Data for processing =>
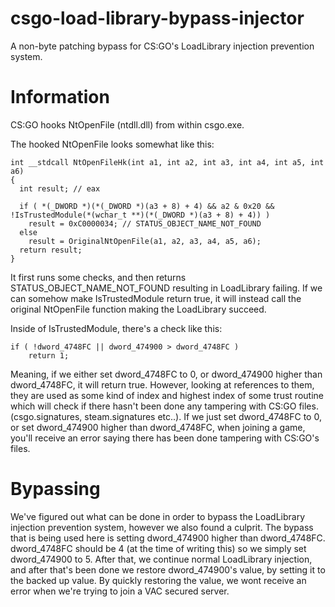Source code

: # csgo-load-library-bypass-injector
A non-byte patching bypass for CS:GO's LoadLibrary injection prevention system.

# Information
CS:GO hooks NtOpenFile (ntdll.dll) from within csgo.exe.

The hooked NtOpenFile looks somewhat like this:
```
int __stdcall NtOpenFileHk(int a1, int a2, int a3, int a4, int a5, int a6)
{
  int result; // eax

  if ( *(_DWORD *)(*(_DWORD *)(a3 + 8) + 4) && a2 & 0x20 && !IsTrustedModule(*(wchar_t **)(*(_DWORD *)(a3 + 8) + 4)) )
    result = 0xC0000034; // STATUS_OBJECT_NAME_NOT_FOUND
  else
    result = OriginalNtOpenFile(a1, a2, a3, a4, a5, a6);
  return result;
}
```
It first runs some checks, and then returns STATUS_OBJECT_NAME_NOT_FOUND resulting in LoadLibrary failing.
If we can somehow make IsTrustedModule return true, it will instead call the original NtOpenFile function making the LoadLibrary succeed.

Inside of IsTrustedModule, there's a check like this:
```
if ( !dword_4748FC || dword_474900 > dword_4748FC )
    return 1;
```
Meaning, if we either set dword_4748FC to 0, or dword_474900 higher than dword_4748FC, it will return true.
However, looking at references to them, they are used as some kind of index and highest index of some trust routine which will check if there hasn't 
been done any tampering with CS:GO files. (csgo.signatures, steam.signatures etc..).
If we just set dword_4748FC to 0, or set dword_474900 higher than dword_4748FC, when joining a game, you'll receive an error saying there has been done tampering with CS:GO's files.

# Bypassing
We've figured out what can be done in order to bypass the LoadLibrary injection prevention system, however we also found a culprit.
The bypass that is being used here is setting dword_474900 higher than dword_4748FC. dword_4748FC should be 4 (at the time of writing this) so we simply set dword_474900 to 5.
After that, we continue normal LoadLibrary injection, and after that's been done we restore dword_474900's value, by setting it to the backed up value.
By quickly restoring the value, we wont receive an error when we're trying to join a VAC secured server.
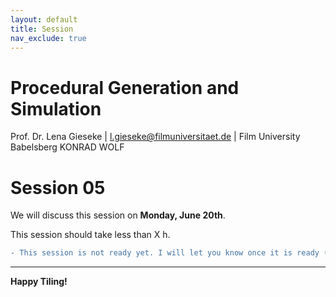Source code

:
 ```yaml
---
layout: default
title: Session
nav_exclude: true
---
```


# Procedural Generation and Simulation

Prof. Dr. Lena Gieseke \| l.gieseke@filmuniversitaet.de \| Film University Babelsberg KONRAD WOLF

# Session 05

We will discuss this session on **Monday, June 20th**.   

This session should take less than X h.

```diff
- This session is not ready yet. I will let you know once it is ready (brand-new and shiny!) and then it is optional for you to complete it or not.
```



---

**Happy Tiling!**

What you will do => Reproduce the records in full, exactly as they appear, and show none of the pictures.

Written solution =>
Source code

: # csgo-load-library-bypass-injector
A non-byte patching bypass for CS:GO's LoadLibrary injection prevention system.

# Information
CS:GO hooks NtOpenFile (ntdll.dll) from within csgo.exe.

The hooked NtOpenFile looks somewhat like this:
```
int __stdcall NtOpenFileHk(int a1, int a2, int a3, int a4, int a5, int a6)
{
  int result; // eax

  if ( *(_DWORD *)(*(_DWORD *)(a3 + 8) + 4) && a2 & 0x20 && !IsTrustedModule(*(wchar_t **)(*(_DWORD *)(a3 + 8) + 4)) )
    result = 0xC0000034; // STATUS_OBJECT_NAME_NOT_FOUND
  else
    result = OriginalNtOpenFile(a1, a2, a3, a4, a5, a6);
  return result;
}
```
It first runs some checks, and then returns STATUS_OBJECT_NAME_NOT_FOUND resulting in LoadLibrary failing.
If we can somehow make IsTrustedModule return true, it will instead call the original NtOpenFile function making the LoadLibrary succeed.

Inside of IsTrustedModule, there's a check like this:
```
if ( !dword_4748FC || dword_474900 > dword_4748FC )
    return 1;
```
Meaning, if we either set dword_4748FC to 0, or dword_474900 higher than dword_4748FC, it will return true.
However, looking at references to them, they are used as some kind of index and highest index of some trust routine which will check if there hasn't 
been done any tampering with CS:GO files. (csgo.signatures, steam.signatures etc..).
If we just set dword_4748FC to 0, or set dword_474900 higher than dword_4748FC, when joining a game, you'll receive an error saying there has been done tampering with CS:GO's files.

# Bypassing
We've figured out what can be done in order to bypass the LoadLibrary injection prevention system, however we also found a culprit.
The bypass that is being used here is setting dword_474900 higher than dword_4748FC. dword_4748FC should be 4 (at the time of writing this) so we simply set dword_474900 to 5.
After that, we continue normal LoadLibrary injection, and after that's been done we restore dword_474900's value, by setting it to the backed up value.
By quickly restoring the value, we wont receive an error when we're trying to join a VAC secured server.
Source code

:
 ```yaml
---
layout: default
title: Session
nav_exclude: true
---
```


# Procedural Generation and Simulation

Prof. Dr. Lena Gieseke \| l.gieseke@filmuniversitaet.de \| Film University Babelsberg KONRAD WOLF

# Session 05

We will discuss this session on **Monday, June 20th**.   

This session should take less than X h.

```diff
- This session is not ready yet. I will let you know once it is ready (brand-new and shiny!) and then it is optional for you to complete it or not.
```



---

**Happy Tiling!**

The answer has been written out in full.